• [Material shown]:
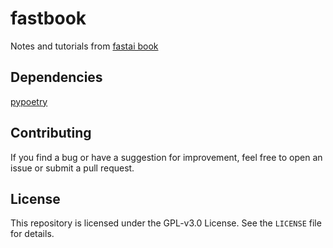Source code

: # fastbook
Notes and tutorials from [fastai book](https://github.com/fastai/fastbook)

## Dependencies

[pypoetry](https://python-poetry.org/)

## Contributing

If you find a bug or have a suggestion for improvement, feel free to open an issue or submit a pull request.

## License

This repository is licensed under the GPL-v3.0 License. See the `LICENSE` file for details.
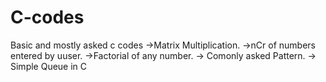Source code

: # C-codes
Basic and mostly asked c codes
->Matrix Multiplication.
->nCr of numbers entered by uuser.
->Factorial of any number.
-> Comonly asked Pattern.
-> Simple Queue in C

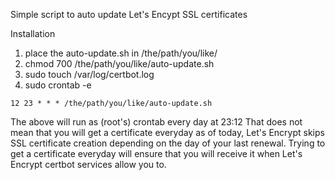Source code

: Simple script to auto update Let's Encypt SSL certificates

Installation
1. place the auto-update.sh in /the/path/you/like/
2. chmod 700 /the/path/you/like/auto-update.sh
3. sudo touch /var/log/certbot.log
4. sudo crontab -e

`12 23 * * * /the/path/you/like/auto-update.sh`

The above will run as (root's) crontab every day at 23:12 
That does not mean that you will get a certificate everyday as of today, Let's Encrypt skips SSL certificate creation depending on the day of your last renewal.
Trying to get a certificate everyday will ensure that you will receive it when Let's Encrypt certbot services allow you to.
--
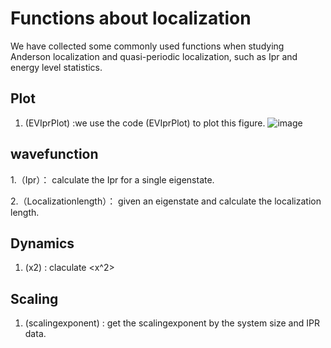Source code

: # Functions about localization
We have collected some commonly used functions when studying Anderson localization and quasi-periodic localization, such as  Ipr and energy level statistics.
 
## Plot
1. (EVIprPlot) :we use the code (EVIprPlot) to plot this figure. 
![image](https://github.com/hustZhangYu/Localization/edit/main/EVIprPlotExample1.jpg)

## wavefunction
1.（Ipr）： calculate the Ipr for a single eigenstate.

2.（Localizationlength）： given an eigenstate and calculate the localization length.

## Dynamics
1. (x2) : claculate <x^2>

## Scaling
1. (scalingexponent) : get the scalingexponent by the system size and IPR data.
==
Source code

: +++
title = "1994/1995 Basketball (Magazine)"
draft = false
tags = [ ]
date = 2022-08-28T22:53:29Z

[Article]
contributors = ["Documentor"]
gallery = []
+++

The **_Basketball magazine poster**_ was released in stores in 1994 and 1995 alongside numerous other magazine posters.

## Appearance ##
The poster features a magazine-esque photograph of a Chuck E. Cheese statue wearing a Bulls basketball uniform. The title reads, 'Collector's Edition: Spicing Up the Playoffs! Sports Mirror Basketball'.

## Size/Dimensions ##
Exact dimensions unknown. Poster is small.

• [Your goal]: Given the records above, return exactly the lines starting at the line containing "gallery = []" and ending at the line containing "Exact dimensions unknown. Poster is small.", including both.

• [Completed task]:
gallery = []
+++

The **_Basketball magazine poster**_ was released in stores in 1994 and 1995 alongside numerous other magazine posters.

## Appearance ##
The poster features a magazine-esque photograph of a Chuck E. Cheese statue wearing a Bulls basketball uniform. The title reads, 'Collector's Edition: Spicing Up the Playoffs! Sports Mirror Basketball'.

## Size/Dimensions ##
Exact dimensions unknown. Poster is small.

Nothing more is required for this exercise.